- _Entries provided_
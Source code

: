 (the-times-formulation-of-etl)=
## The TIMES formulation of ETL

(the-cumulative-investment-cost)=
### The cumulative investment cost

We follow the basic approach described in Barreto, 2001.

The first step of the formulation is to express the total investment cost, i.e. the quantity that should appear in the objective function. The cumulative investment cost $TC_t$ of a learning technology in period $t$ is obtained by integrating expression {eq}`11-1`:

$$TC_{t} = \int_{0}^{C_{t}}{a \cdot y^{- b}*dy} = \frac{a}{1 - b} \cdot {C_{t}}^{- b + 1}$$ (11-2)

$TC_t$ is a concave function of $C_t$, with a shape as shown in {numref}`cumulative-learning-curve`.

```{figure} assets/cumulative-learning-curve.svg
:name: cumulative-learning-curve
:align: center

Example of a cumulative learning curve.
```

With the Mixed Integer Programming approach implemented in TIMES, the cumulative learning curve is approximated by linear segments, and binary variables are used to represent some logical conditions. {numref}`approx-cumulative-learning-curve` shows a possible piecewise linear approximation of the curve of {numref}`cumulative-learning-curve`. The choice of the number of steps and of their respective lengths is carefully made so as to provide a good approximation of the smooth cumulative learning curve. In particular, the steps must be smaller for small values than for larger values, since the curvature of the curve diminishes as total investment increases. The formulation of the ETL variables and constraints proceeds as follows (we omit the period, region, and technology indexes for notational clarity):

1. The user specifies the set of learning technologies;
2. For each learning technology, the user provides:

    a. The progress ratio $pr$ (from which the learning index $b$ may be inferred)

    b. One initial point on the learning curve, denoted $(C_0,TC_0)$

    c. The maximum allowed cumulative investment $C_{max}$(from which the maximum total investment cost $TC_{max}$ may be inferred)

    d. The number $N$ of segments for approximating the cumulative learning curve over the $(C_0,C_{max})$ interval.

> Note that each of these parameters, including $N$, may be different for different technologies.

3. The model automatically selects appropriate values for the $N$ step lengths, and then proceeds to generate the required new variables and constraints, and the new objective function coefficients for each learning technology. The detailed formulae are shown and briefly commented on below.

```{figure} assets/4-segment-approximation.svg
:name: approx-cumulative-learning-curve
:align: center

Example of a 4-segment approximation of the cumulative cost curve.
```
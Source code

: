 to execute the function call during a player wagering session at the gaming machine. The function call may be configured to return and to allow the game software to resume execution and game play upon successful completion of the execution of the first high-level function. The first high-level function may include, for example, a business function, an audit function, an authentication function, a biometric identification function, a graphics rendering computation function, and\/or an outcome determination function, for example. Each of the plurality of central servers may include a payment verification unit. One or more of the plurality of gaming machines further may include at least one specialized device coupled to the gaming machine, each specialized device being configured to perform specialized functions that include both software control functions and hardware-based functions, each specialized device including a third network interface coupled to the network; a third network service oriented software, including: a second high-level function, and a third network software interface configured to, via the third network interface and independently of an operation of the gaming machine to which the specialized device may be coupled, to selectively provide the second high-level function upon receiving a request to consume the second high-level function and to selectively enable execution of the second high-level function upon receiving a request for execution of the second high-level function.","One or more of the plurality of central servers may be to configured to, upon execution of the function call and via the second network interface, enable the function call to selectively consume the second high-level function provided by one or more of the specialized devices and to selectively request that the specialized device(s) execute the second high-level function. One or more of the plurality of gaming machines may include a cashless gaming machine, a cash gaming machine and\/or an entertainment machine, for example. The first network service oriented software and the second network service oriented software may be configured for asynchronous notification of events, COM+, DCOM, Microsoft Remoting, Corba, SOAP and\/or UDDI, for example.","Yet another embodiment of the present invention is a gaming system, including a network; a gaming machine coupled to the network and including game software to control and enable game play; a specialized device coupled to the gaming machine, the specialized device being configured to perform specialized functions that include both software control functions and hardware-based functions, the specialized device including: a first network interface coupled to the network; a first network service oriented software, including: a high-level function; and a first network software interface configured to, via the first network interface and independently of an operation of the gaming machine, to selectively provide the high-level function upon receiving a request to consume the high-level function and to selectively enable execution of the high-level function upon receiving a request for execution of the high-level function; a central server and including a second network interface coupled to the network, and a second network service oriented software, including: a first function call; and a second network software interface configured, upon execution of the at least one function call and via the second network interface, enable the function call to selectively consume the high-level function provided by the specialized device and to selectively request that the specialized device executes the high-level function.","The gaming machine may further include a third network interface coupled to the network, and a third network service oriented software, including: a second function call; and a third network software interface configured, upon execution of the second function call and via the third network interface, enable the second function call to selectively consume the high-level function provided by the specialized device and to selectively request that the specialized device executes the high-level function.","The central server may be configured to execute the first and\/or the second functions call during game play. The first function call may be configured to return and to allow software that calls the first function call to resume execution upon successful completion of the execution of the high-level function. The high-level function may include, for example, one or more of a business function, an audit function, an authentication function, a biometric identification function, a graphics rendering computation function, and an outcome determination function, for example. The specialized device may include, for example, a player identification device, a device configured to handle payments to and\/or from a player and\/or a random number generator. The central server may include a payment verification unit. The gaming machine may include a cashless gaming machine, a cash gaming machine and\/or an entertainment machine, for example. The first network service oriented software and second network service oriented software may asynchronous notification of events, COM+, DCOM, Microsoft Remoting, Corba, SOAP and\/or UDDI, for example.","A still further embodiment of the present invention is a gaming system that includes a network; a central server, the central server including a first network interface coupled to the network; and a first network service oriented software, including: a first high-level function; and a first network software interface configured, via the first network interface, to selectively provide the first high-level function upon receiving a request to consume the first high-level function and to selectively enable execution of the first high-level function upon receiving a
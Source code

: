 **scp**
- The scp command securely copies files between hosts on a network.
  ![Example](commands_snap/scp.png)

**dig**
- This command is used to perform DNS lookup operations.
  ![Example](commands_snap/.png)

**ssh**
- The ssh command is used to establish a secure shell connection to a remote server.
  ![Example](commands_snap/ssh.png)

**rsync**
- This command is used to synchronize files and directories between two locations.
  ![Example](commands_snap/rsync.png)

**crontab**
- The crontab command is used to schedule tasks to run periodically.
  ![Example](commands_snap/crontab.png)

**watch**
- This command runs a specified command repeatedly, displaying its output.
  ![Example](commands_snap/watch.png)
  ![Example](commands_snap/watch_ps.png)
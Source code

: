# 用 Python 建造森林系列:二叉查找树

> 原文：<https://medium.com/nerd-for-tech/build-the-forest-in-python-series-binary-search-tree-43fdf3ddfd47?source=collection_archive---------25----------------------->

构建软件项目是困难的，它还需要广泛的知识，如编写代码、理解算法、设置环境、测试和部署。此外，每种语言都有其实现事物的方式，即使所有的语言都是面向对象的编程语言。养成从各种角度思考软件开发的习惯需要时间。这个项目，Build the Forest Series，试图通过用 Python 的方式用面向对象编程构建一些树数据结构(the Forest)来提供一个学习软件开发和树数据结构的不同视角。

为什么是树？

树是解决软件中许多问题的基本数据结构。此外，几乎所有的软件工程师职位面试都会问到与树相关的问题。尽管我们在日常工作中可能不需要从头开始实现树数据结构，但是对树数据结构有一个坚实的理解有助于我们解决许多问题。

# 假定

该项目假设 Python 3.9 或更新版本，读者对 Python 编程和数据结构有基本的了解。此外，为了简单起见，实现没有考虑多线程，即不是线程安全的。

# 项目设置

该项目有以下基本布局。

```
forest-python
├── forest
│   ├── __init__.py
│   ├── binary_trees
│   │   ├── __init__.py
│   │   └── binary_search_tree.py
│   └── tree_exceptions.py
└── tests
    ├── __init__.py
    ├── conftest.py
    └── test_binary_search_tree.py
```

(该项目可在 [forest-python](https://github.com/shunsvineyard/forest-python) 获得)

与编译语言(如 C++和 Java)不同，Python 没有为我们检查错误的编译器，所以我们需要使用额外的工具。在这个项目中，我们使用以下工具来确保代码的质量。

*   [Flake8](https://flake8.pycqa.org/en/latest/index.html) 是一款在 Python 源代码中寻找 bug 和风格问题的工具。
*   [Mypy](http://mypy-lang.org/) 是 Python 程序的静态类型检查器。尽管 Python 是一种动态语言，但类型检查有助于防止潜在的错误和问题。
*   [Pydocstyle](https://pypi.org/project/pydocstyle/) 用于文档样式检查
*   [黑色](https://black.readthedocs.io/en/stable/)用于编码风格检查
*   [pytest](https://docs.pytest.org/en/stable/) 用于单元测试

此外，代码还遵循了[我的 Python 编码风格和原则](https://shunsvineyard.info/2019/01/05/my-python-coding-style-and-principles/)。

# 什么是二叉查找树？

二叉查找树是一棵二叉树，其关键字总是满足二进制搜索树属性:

- _Activity_
Where does the string "technologies" appear in the records? Copy every line that holds it.

- _Result for this exercise_
1. The user specifies the set of learning technologies;
> Note that each of these parameters, including $N$, may be different for different technologies.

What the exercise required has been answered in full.